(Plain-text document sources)
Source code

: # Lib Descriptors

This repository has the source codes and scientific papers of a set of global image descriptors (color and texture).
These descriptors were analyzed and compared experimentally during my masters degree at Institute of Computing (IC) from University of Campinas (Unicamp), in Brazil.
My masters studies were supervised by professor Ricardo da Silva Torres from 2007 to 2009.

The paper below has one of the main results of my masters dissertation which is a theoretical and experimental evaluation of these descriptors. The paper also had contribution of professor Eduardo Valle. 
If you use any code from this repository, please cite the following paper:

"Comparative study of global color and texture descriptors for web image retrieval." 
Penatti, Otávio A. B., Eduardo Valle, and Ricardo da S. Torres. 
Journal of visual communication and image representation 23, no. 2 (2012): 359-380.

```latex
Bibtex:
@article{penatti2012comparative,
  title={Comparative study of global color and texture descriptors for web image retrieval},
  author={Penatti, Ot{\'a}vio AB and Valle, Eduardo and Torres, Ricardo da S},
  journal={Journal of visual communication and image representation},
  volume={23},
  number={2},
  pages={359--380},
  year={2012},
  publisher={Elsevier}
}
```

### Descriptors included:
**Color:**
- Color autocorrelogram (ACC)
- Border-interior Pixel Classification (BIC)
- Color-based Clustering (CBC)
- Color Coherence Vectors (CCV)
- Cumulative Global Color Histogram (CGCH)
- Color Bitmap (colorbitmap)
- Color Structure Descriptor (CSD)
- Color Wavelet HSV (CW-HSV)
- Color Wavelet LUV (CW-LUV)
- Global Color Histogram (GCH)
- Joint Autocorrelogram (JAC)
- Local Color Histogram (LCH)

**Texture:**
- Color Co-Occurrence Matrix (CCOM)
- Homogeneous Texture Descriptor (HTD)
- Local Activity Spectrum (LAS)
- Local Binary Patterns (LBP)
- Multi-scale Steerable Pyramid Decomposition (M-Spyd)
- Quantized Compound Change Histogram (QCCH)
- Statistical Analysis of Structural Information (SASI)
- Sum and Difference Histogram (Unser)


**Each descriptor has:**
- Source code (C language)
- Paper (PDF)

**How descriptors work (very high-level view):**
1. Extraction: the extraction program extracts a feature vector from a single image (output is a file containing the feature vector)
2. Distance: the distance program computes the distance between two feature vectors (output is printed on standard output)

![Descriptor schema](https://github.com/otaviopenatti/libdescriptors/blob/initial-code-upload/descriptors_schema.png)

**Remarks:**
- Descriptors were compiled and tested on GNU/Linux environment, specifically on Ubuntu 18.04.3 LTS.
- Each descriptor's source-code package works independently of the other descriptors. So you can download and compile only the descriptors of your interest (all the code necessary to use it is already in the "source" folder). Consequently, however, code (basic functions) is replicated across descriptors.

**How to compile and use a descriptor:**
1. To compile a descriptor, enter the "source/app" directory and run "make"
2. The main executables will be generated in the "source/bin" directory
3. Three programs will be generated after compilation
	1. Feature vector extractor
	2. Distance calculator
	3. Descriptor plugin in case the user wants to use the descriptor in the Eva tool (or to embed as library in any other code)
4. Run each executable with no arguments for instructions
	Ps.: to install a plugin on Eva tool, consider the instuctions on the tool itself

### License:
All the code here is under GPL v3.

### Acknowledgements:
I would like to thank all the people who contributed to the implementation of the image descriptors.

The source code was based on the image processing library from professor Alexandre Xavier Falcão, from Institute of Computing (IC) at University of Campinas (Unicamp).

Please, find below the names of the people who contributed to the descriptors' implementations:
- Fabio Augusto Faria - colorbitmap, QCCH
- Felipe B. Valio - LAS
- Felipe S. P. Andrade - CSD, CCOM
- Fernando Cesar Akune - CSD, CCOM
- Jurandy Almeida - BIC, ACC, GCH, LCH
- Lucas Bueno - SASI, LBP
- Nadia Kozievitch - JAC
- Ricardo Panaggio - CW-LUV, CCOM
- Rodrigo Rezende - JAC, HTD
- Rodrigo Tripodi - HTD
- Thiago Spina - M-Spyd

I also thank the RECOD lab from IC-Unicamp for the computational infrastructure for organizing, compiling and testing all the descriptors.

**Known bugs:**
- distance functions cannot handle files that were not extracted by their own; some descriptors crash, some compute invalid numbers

## Work instructions
Each record has to be given again exactly as written.

## Problem solution
Source code

: # Lib Descriptors

This repository has the source codes and scientific papers of a set of global image descriptors (color and texture).
These descriptors were analyzed and compared experimentally during my masters degree at Institute of Computing (IC) from University of Campinas (Unicamp), in Brazil.
My masters studies were supervised by professor Ricardo da Silva Torres from 2007 to 2009.

The paper below has one of the main results of my masters dissertation which is a theoretical and experimental evaluation of these descriptors. The paper also had contribution of professor Eduardo Valle. 
If you use any code from this repository, please cite the following paper:

"Comparative study of global color and texture descriptors for web image retrieval." 
Penatti, Otávio A. B., Eduardo Valle, and Ricardo da S. Torres. 
Journal of visual communication and image representation 23, no. 2 (2012): 359-380.

```latex
Bibtex:
@article{penatti2012comparative,
  title={Comparative study of global color and texture descriptors for web image retrieval},
  author={Penatti, Ot{\'a}vio AB and Valle, Eduardo and Torres, Ricardo da S},
  journal={Journal of visual communication and image representation},
  volume={23},
  number={2},
  pages={359--380},
  year={2012},
  publisher={Elsevier}
}
```

### Descriptors included:
**Color:**
- Color autocorrelogram (ACC)
- Border-interior Pixel Classification (BIC)
- Color-based Clustering (CBC)
- Color Coherence Vectors (CCV)
- Cumulative Global Color Histogram (CGCH)
- Color Bitmap (colorbitmap)
- Color Structure Descriptor (CSD)
- Color Wavelet HSV (CW-HSV)
- Color Wavelet LUV (CW-LUV)
- Global Color Histogram (GCH)
- Joint Autocorrelogram (JAC)
- Local Color Histogram (LCH)

**Texture:**
- Color Co-Occurrence Matrix (CCOM)
- Homogeneous Texture Descriptor (HTD)
- Local Activity Spectrum (LAS)
- Local Binary Patterns (LBP)
- Multi-scale Steerable Pyramid Decomposition (M-Spyd)
- Quantized Compound Change Histogram (QCCH)
- Statistical Analysis of Structural Information (SASI)
- Sum and Difference Histogram (Unser)


**Each descriptor has:**
- Source code (C language)
- Paper (PDF)

**How descriptors work (very high-level view):**
1. Extraction: the extraction program extracts a feature vector from a single image (output is a file containing the feature vector)
2. Distance: the distance program computes the distance between two feature vectors (output is printed on standard output)

![Descriptor schema](https://github.com/otaviopenatti/libdescriptors/blob/initial-code-upload/descriptors_schema.png)

**Remarks:**
- Descriptors were compiled and tested on GNU/Linux environment, specifically on Ubuntu 18.04.3 LTS.
- Each descriptor's source-code package works independently of the other descriptors. So you can download and compile only the descriptors of your interest (all the code necessary to use it is already in the "source" folder). Consequently, however, code (basic functions) is replicated across descriptors.

**How to compile and use a descriptor:**
1. To compile a descriptor, enter the "source/app" directory and run "make"
2. The main executables will be generated in the "source/bin" directory
3. Three programs will be generated after compilation
	1. Feature vector extractor
	2. Distance calculator
	3. Descriptor plugin in case the user wants to use the descriptor in the Eva tool (or to embed as library in any other code)
4. Run each executable with no arguments for instructions
	Ps.: to install a plugin on Eva tool, consider the instuctions on the tool itself

### License:
All the code here is under GPL v3.

### Acknowledgements:
I would like to thank all the people who contributed to the implementation of the image descriptors.

The source code was based on the image processing library from professor Alexandre Xavier Falcão, from Institute of Computing (IC) at University of Campinas (Unicamp).

Please, find below the names of the people who contributed to the descriptors' implementations:
- Fabio Augusto Faria - colorbitmap, QCCH
- Felipe B. Valio - LAS
- Felipe S. P. Andrade - CSD, CCOM
- Fernando Cesar Akune - CSD, CCOM
- Jurandy Almeida - BIC, ACC, GCH, LCH
- Lucas Bueno - SASI, LBP
- Nadia Kozievitch - JAC
- Ricardo Panaggio - CW-LUV, CCOM
- Rodrigo Rezende - JAC, HTD
- Rodrigo Tripodi - HTD
- Thiago Spina - M-Spyd

I also thank the RECOD lab from IC-Unicamp for the computational infrastructure for organizing, compiling and testing all the descriptors.

**Known bugs:**
- distance functions cannot handle files that were not extracted by their own; some descriptors crash, some compute invalid numbers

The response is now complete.